In 2008, a new online directory, bahamasypages.com was also introduced.

===Privatisation (2011 to present)===
On April 6, 2011, the Government of The Bahamas and the London-based Cable & Wireless Communications (CWC) signed an agreement privatising The Bahamas Telecommunications Company, and transferred 51% of the public corporation to CWC for a purchase price of $210 million. New payment methods, including online minute-loading, were introduced. The elimination of long distance charges between islands for calls originating from cell phones was introduced, and a half-million dollar expansion transformed what had been an administrative complex into the largest CWC store in the Caribbean. BTC also began a multimillion-dollar network overhaul to shift its data traffic from 2.5G speed to 4G. In 2014, after a change in government, a 2% share of the company – and controlling interest in BTC – was transferred from CWC back to the government.
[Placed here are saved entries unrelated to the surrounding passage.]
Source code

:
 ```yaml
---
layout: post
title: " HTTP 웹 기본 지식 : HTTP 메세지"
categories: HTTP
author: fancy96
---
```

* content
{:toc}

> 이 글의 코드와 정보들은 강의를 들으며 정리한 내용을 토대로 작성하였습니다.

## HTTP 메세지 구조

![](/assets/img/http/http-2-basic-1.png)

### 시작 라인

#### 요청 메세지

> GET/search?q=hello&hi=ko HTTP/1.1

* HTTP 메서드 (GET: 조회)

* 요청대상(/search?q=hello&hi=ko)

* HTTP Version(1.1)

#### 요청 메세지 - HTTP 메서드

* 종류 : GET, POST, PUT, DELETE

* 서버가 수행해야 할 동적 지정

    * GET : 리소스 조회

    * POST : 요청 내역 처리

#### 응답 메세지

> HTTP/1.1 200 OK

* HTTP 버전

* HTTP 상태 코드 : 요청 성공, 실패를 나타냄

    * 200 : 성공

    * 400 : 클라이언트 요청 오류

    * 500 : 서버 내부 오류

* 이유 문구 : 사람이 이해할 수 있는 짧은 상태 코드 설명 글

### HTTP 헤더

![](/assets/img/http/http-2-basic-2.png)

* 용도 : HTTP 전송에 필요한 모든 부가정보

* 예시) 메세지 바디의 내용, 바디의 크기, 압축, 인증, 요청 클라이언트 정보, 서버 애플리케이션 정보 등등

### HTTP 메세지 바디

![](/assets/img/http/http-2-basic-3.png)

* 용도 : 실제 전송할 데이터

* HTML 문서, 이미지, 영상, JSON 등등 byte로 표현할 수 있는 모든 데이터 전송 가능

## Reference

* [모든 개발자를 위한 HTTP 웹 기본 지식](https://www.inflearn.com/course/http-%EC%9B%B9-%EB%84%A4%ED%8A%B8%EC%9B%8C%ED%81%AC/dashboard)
As of 2012, BTC operated around 137,000 fixed telephone lines, 254,000 mobile telephone lines.

== Services ==
=== Broadband and Data ===
- DSL Speed Test
- Wi-Fi
- I-Connect (DSL)
- My I-connect (email)
- Vibe Unite
- Metro Ethernet
- Talk It Up Calling Card
- EZTop-Up

=== Wireless ===

- Prepaid
- PostPaid
- Roaming
- Handsets
- Mobile to Mobile TopUp
- iText (international texting)
- MMS
- VoLTE

==== Radio frequency summary ====

Frequency range: Band number; Generation; Protocol; Status; Notes
850 MHz CLR: 5; 2G; GSM/GPRS/EDGE; Active
1900 MHz PCS: 2; 3G; UMTS/HSPA/HSPA+/DC-HSPA+
850 MHz CLR: 5
1900 MHz PCS: 2; 4G; LTE/LTE-A
1700 MHz AWS: 4
700 MHz Lower SMH Blocks B/C: 12/17

=== Voice ===

- C.L.A.S.S.
- Telephone Service
- HomePhone Plus

=== Enterprise Services ===

- Key Systems and PBX
- Corporate Internet
- Leased Lines & Data Circuits
- Business Lines
- Satellite Broadcast Services
- International Toll Free

== Retail locations ==
There are currently 40 BTC retail stores throughout the entire Bahamas.

On October 13, 2012, the first BTC franchise location was opened on the island of Grand Bahama in the Britannia Plaza, on Polaris Drive.